| Speaking of child prodigies--I've noticed something extremely odd about childhood ability in my own experiences. I got a 5 on the Calculus AB AP exam when I was ~10 years old and around the same time got a ~1490 (I don't remember exactly) on the SAT. 6 years later, I did no better on the SAT than I did when I was a preteen and I didn't feel as if I was any better at math than I had been 6 years earlier. Despite the fact that I had done so well at math as a child, I was never competitive in the higher-level math competitions like the AMC and AIME, where I consistently scored mediocre (~110 on the AMC, ~0-1 on the AIME). I went to school with plenty of classmates who scored near-perfect on both competitions and yet had not been nearly as much of a supposed "prodigy" as I was. Today, I doubt I am even above average at my college; I am relieved to have simply passed the math courses required for my major with barely-tolerable grades. And yet whenever I read stories of "real" prodigies, I never see anything like this--they always seem to continue their trend and prove to be brilliant mathematicians. Or is this selection bias? I still don't fully understand what happened. Does mathematical ability plateau at an early age? Is there something special about courses beyond basic calculus that are inherently more difficult? Did my skill simply stop developing because I lost interest? |
I absolutely suck at math, and I blame the computer. Here's why :) :
When I was a kid I was good at 'arithmetic' in school (grade school, I really wouldn't call it math). Anything up to say raising stuff to arbitrary powers and doing lots of multiplications, long division up to fairly high numbers without pencil and paper.

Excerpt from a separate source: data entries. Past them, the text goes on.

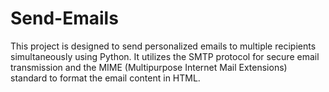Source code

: # Send-Emails
This project is designed to send personalized emails to multiple recipients simultaneously using Python. It utilizes the SMTP protocol for secure email transmission and the MIME (Multipurpose Internet Mail Extensions)  standard to format the email content in HTML.
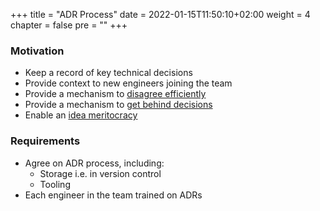 +++
title = "ADR Process"
date = 2022-01-15T11:50:10+02:00
weight = 4
chapter = false
pre = "<b></b>"
+++

### Motivation

* Keep a record of key technical decisions 
* Provide context to new engineers joining the team 
* Provide a mechanism to [disagree efficiently](/delivery/delivery-principles/#disagreeing-should-be-done-efficiently)
* Provide a mechanism to [get behind decisions](/delivery/delivery-principles/#once-a-decision-is-made-everyone-should-get-behind-it)
* Enable an [idea meritocracy](/delivery/delivery-principles/#operate-as-an-idea-meritocracy)

### Requirements

* Agree on ADR process, including:
  * Storage i.e. in version control
  * Tooling
* Each engineer in the team trained on ADRs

Then high school came along. In the first year I was probably the best of all the kids at math, it didn't cost me any effort either, trigonometry and so on was a breeze. I liked doing it, the teacher was great. Then in the second year of high school we got a fairly lousy teacher (sorry, it's the truth, especially when compared to the guy from the first year), and I got access to a computer.
That changed everything. Computers were so much more fun than math yet somehow related that my interest in mathematics dropped like a stone and my interest in computers went through the roof. After that mathematics never managed to wrest my attention away from coding long enough to make it count.
Even today I have an almost untouched calculus course sitting on my bookshelves that I've been planning to work my way through 'one of these days' for the last decade or so.
Programming is just too much fun.
I know I'd be a better programmer though, with more math under my belt, so maybe, one of these days...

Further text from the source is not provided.